**** DATA RECORDS ****

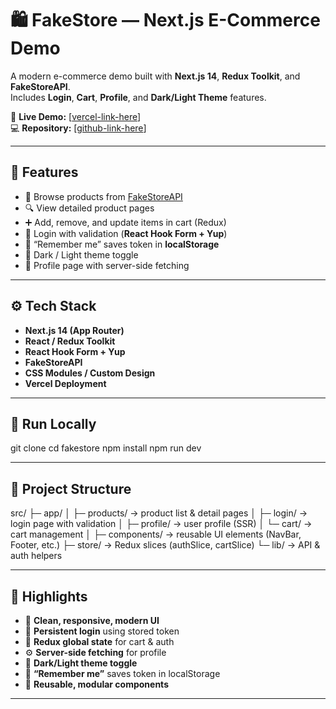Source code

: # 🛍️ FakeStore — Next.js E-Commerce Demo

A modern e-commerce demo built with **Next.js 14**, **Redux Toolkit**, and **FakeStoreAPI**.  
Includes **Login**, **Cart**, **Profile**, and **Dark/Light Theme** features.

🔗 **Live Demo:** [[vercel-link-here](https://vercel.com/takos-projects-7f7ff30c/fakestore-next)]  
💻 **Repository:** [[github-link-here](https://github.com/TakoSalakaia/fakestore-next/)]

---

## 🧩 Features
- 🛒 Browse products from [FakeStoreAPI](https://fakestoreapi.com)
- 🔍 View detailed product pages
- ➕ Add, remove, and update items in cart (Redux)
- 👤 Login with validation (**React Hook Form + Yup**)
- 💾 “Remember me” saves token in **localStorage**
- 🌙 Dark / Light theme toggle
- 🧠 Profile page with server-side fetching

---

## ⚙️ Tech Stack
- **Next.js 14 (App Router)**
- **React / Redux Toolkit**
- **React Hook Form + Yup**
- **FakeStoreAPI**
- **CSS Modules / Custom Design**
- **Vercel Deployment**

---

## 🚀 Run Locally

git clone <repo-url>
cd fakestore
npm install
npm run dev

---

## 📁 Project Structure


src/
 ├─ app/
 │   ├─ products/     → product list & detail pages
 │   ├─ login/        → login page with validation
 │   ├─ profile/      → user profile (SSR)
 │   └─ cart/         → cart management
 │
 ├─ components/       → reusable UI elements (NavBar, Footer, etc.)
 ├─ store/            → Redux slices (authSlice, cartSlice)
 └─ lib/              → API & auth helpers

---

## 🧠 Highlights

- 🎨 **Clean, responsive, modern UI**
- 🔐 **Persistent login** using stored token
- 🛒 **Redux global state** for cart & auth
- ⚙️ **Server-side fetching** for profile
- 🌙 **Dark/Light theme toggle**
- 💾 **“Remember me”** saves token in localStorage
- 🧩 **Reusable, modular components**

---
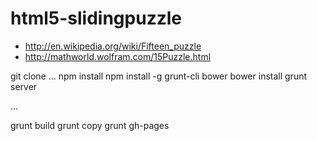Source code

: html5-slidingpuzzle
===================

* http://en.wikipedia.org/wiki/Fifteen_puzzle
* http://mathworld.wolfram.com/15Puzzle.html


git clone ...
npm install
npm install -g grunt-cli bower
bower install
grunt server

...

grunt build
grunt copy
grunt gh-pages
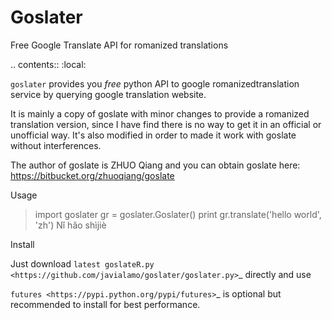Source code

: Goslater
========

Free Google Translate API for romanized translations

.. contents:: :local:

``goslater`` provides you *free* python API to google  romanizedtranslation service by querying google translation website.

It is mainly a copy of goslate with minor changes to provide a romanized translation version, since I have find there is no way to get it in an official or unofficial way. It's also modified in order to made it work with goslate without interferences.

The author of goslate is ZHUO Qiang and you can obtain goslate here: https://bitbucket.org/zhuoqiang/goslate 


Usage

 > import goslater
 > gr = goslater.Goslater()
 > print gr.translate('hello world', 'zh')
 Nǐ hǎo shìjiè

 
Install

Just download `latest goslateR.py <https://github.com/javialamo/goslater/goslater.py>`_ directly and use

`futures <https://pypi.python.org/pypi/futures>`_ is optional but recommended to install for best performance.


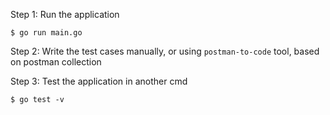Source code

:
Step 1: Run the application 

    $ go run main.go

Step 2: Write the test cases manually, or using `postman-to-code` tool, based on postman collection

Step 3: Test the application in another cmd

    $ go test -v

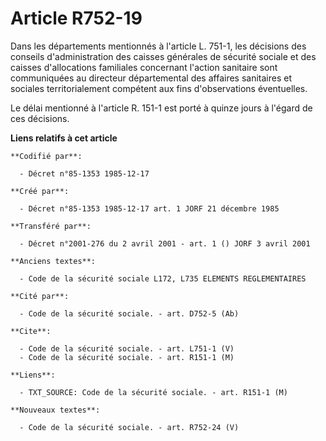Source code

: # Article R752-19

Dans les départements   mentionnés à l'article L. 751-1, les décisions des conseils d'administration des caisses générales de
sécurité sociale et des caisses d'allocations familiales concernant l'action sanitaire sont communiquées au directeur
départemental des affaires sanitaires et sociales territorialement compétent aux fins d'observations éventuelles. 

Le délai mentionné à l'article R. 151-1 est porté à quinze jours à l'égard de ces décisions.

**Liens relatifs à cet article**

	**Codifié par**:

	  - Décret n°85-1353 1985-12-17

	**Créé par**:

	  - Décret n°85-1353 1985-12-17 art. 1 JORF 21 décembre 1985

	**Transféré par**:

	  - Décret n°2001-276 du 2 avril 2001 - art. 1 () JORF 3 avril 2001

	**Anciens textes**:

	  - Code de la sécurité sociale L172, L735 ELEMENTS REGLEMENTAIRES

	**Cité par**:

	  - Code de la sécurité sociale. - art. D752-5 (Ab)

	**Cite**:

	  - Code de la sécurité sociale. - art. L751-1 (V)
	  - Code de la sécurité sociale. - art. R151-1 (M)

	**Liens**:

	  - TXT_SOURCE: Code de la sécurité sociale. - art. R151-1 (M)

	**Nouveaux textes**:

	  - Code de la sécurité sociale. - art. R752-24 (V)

****

Each record has to be set down verbatim, and the pictures must not appear in the copy.

Source code

: # 🛍️ FakeStore — Next.js E-Commerce Demo

A modern e-commerce demo built with **Next.js 14**, **Redux Toolkit**, and **FakeStoreAPI**.  
Includes **Login**, **Cart**, **Profile**, and **Dark/Light Theme** features.

🔗 **Live Demo:** [[vercel-link-here](https://vercel.com/takos-projects-7f7ff30c/fakestore-next)]  
💻 **Repository:** [[github-link-here](https://github.com/TakoSalakaia/fakestore-next/)]

---

## 🧩 Features
- 🛒 Browse products from [FakeStoreAPI](https://fakestoreapi.com)
- 🔍 View detailed product pages
- ➕ Add, remove, and update items in cart (Redux)
- 👤 Login with validation (**React Hook Form + Yup**)
- 💾 “Remember me” saves token in **localStorage**
- 🌙 Dark / Light theme toggle
- 🧠 Profile page with server-side fetching

---

## ⚙️ Tech Stack
- **Next.js 14 (App Router)**
- **React / Redux Toolkit**
- **React Hook Form + Yup**
- **FakeStoreAPI**
- **CSS Modules / Custom Design**
- **Vercel Deployment**

---

## 🚀 Run Locally

git clone <repo-url>
cd fakestore
npm install
npm run dev

---

## 📁 Project Structure


src/
 ├─ app/
 │   ├─ products/     → product list & detail pages
 │   ├─ login/        → login page with validation
 │   ├─ profile/      → user profile (SSR)
 │   └─ cart/         → cart management
 │
 ├─ components/       → reusable UI elements (NavBar, Footer, etc.)
 ├─ store/            → Redux slices (authSlice, cartSlice)
 └─ lib/              → API & auth helpers

---

## 🧠 Highlights

- 🎨 **Clean, responsive, modern UI**
- 🔐 **Persistent login** using stored token
- 🛒 **Redux global state** for cart & auth
- ⚙️ **Server-side fetching** for profile
- 🌙 **Dark/Light theme toggle**
- 💾 **“Remember me”** saves token in localStorage
- 🧩 **Reusable, modular components**

---
Source code

: html5-slidingpuzzle
===================

* http://en.wikipedia.org/wiki/Fifteen_puzzle
* http://mathworld.wolfram.com/15Puzzle.html


git clone ...
npm install
npm install -g grunt-cli bower
bower install
grunt server

...

grunt build
grunt copy
grunt gh-pages
Source code

: Goslater
========

Free Google Translate API for romanized translations

.. contents:: :local:

``goslater`` provides you *free* python API to google  romanizedtranslation service by querying google translation website.

It is mainly a copy of goslate with minor changes to provide a romanized translation version, since I have find there is no way to get it in an official or unofficial way. It's also modified in order to made it work with goslate without interferences.

The author of goslate is ZHUO Qiang and you can obtain goslate here: https://bitbucket.org/zhuoqiang/goslate 


Usage

 > import goslater
 > gr = goslater.Goslater()
 > print gr.translate('hello world', 'zh')
 Nǐ hǎo shìjiè

 
Install

Just download `latest goslateR.py <https://github.com/javialamo/goslater/goslater.py>`_ directly and use

`futures <https://pypi.python.org/pypi/futures>`_ is optional but recommended to install for best performance.


Source code

:
Step 1: Run the application 

    $ go run main.go

Step 2: Write the test cases manually, or using `postman-to-code` tool, based on postman collection

Step 3: Test the application in another cmd

    $ go test -v

Source code

: # Article R752-19

Dans les départements   mentionnés à l'article L. 751-1, les décisions des conseils d'administration des caisses générales de
sécurité sociale et des caisses d'allocations familiales concernant l'action sanitaire sont communiquées au directeur
départemental des affaires sanitaires et sociales territorialement compétent aux fins d'observations éventuelles. 

Le délai mentionné à l'article R. 151-1 est porté à quinze jours à l'égard de ces décisions.

**Liens relatifs à cet article**

	**Codifié par**:

	  - Décret n°85-1353 1985-12-17

	**Créé par**:

	  - Décret n°85-1353 1985-12-17 art. 1 JORF 21 décembre 1985

	**Transféré par**:

	  - Décret n°2001-276 du 2 avril 2001 - art. 1 () JORF 3 avril 2001

	**Anciens textes**:

	  - Code de la sécurité sociale L172, L735 ELEMENTS REGLEMENTAIRES

	**Cité par**:

	  - Code de la sécurité sociale. - art. D752-5 (Ab)

	**Cite**:

	  - Code de la sécurité sociale. - art. L751-1 (V)
	  - Code de la sécurité sociale. - art. R151-1 (M)

	**Liens**:

	  - TXT_SOURCE: Code de la sécurité sociale. - art. R151-1 (M)

	**Nouveaux textes**:

	  - Code de la sécurité sociale. - art. R752-24 (V)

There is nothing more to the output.